Piękna wnuczka Wojciecha Pokory stawia pierwsze kroki na czerwonym dywanie, a już zaliczyła niemałą wizerunkową wpadkę. Na konferencji prasowej serialu "Wszystko przed nami" niestety nie zachwyciła. Wszystko za sprawą fatalnego makijażu. Agata Nizińska niefortunnie wybrała rozświetlacz pod oczy, z którym zdecydowanie przesadziła. Rozświetlający puder w nadmiarze wygląda, jakby nierównomiernie się opaliła. Albo jakby założyła białą maskę... Pojawiły się też głosy złośliwców, którzy twierdzą, że wygląda jak panda! Faktycznie aż tak źle?
Agata Nizińska zdobyła serca fanów kobiecego piękna, pojawiając się na premierze sztuki, w której zagrał jej dziadek Wojciech Pokora. Okazuje się, że dziewczyna, absolwentka szkoły teatralnej zaczyna już pracować na własny sukces. Aktorka zagra jedną z głównych ról w najnowszym serialu Telewizji Polskiej, gdzie wcieli się w postać seksownej Włoszki.
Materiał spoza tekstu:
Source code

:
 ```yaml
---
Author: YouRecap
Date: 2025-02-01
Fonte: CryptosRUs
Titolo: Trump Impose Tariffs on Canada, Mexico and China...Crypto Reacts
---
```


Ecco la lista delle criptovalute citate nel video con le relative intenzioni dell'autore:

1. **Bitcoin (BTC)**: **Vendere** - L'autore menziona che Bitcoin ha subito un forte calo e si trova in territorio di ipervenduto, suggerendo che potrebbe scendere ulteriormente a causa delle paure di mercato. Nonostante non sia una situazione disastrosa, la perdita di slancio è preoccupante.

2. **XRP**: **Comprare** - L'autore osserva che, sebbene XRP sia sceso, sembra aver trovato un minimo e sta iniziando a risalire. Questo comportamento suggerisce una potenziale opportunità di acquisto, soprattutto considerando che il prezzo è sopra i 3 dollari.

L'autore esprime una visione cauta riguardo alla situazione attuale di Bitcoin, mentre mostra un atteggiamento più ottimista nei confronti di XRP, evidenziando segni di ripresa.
Wiadomo, każdemu zdarzają się wpadki. Tym bardziej boli nas fakt, że przytrafiają się one często pięknym kobietom. Mamy więc nadzieję, że była to pojedynczy niefortunny "wypadek przy pracy". W końcu bycie osobą publiczną zobowiązuje...
A Wy co myślicie o jej make-upie? Przesadziła?